- [Records supplied]:
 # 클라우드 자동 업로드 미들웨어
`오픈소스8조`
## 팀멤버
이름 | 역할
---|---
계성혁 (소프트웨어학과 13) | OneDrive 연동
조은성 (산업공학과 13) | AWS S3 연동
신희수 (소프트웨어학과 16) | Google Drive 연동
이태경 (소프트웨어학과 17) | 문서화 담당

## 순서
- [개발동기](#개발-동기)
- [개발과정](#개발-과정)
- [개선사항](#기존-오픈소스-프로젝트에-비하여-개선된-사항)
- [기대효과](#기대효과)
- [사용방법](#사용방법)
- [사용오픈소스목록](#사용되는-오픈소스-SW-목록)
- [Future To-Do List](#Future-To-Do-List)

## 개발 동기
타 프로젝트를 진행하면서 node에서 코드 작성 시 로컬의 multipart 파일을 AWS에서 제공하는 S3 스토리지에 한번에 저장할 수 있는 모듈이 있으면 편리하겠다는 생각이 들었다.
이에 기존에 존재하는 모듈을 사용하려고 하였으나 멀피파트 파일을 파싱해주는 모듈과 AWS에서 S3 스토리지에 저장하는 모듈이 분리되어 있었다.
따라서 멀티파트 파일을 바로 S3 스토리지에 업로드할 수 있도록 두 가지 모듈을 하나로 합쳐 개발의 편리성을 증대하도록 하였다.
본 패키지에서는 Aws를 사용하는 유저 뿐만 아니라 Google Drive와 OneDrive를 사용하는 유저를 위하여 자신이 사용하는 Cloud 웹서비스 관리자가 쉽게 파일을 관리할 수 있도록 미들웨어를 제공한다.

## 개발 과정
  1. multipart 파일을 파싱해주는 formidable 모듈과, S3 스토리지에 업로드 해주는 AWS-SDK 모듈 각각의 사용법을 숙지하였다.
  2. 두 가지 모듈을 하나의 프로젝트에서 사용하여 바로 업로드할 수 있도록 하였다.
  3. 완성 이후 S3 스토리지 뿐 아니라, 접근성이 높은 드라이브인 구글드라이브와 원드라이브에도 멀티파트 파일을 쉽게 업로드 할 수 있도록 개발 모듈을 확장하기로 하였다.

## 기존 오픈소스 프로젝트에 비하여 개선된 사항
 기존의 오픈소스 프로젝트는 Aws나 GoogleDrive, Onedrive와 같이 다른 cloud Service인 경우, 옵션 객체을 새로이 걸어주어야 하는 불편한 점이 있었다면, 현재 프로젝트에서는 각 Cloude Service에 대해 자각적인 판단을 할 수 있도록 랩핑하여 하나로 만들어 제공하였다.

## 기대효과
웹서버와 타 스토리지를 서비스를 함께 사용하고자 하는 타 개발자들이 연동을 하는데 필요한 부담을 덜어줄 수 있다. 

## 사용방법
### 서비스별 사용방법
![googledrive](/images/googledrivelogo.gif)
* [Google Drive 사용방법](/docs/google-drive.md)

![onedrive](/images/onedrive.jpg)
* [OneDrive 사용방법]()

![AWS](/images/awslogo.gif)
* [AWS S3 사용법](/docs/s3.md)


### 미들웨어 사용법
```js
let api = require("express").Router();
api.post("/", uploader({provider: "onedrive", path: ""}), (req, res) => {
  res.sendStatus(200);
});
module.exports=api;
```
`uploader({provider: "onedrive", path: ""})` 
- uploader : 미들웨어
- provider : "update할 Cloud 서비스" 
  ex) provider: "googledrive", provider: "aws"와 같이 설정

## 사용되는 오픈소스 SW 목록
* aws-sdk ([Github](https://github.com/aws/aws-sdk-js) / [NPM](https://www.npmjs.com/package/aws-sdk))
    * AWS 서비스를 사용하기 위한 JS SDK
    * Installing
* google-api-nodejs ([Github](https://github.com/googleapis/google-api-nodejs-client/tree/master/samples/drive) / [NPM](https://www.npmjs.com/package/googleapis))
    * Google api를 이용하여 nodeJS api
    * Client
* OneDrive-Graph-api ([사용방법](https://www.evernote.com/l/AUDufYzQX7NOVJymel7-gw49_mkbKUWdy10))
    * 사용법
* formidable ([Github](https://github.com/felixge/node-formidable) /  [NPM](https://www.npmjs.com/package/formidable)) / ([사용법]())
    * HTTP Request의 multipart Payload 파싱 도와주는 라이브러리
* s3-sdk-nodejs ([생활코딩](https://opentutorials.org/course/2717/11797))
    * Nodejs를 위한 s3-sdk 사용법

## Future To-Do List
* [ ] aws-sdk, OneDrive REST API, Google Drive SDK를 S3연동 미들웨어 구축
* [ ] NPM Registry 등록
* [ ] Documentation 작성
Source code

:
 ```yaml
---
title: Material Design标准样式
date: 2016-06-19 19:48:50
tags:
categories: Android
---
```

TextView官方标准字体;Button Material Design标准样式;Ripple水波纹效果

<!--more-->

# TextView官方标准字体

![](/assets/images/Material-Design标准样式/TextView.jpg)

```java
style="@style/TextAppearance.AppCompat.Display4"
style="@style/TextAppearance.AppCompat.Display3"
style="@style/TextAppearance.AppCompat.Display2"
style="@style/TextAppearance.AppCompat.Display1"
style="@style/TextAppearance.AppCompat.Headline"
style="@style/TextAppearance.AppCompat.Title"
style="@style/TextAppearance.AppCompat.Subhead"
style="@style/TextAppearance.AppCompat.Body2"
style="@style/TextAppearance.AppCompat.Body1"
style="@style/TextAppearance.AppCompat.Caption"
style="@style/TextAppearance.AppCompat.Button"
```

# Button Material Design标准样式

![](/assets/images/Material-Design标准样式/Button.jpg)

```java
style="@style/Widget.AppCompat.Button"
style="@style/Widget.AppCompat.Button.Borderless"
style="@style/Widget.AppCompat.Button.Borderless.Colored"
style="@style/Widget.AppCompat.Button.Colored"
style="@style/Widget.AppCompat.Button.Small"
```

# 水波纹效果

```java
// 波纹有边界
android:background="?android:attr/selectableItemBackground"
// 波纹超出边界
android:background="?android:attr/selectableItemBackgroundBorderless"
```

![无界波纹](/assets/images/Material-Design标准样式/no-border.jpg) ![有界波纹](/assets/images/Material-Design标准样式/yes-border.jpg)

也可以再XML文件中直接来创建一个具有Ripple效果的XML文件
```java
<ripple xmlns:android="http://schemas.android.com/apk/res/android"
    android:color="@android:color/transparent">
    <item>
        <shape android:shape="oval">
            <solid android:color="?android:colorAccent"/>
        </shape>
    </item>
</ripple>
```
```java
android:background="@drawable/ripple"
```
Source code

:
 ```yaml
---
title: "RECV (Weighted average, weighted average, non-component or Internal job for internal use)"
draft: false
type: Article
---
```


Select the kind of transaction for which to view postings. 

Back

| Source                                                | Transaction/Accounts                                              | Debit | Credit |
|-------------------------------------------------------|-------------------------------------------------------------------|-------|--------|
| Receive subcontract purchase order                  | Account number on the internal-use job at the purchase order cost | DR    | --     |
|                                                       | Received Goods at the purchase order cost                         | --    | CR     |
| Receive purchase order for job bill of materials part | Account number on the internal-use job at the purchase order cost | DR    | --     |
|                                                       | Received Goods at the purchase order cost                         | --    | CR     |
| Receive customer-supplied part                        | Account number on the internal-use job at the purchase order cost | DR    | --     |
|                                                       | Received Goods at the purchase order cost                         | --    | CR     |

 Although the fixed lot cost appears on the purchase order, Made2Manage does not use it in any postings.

- [To do]: Set down the lines of the listing word for word, from its first line through the line containing "- uploader : 미들웨어". Both of those lines belong in the answer, and no others do.

- [Answer for the task]:
 # 클라우드 자동 업로드 미들웨어
`오픈소스8조`
## 팀멤버
이름 | 역할
---|---
계성혁 (소프트웨어학과 13) | OneDrive 연동
조은성 (산업공학과 13) | AWS S3 연동
신희수 (소프트웨어학과 16) | Google Drive 연동
이태경 (소프트웨어학과 17) | 문서화 담당

## 순서
- [개발동기](#개발-동기)
- [개발과정](#개발-과정)
- [개선사항](#기존-오픈소스-프로젝트에-비하여-개선된-사항)
- [기대효과](#기대효과)
- [사용방법](#사용방법)
- [사용오픈소스목록](#사용되는-오픈소스-SW-목록)
- [Future To-Do List](#Future-To-Do-List)

## 개발 동기
타 프로젝트를 진행하면서 node에서 코드 작성 시 로컬의 multipart 파일을 AWS에서 제공하는 S3 스토리지에 한번에 저장할 수 있는 모듈이 있으면 편리하겠다는 생각이 들었다.
이에 기존에 존재하는 모듈을 사용하려고 하였으나 멀피파트 파일을 파싱해주는 모듈과 AWS에서 S3 스토리지에 저장하는 모듈이 분리되어 있었다.
따라서 멀티파트 파일을 바로 S3 스토리지에 업로드할 수 있도록 두 가지 모듈을 하나로 합쳐 개발의 편리성을 증대하도록 하였다.
본 패키지에서는 Aws를 사용하는 유저 뿐만 아니라 Google Drive와 OneDrive를 사용하는 유저를 위하여 자신이 사용하는 Cloud 웹서비스 관리자가 쉽게 파일을 관리할 수 있도록 미들웨어를 제공한다.

## 개발 과정
  1. multipart 파일을 파싱해주는 formidable 모듈과, S3 스토리지에 업로드 해주는 AWS-SDK 모듈 각각의 사용법을 숙지하였다.
  2. 두 가지 모듈을 하나의 프로젝트에서 사용하여 바로 업로드할 수 있도록 하였다.
  3. 완성 이후 S3 스토리지 뿐 아니라, 접근성이 높은 드라이브인 구글드라이브와 원드라이브에도 멀티파트 파일을 쉽게 업로드 할 수 있도록 개발 모듈을 확장하기로 하였다.

## 기존 오픈소스 프로젝트에 비하여 개선된 사항
 기존의 오픈소스 프로젝트는 Aws나 GoogleDrive, Onedrive와 같이 다른 cloud Service인 경우, 옵션 객체을 새로이 걸어주어야 하는 불편한 점이 있었다면, 현재 프로젝트에서는 각 Cloude Service에 대해 자각적인 판단을 할 수 있도록 랩핑하여 하나로 만들어 제공하였다.

## 기대효과
웹서버와 타 스토리지를 서비스를 함께 사용하고자 하는 타 개발자들이 연동을 하는데 필요한 부담을 덜어줄 수 있다. 

## 사용방법
### 서비스별 사용방법
![googledrive](/images/googledrivelogo.gif)
* [Google Drive 사용방법](/docs/google-drive.md)

![onedrive](/images/onedrive.jpg)
* [OneDrive 사용방법]()

![AWS](/images/awslogo.gif)
* [AWS S3 사용법](/docs/s3.md)


### 미들웨어 사용법
```js
let api = require("express").Router();
api.post("/", uploader({provider: "onedrive", path: ""}), (req, res) => {
  res.sendStatus(200);
});
module.exports=api;
```
`uploader({provider: "onedrive", path: ""})` 
- uploader : 미들웨어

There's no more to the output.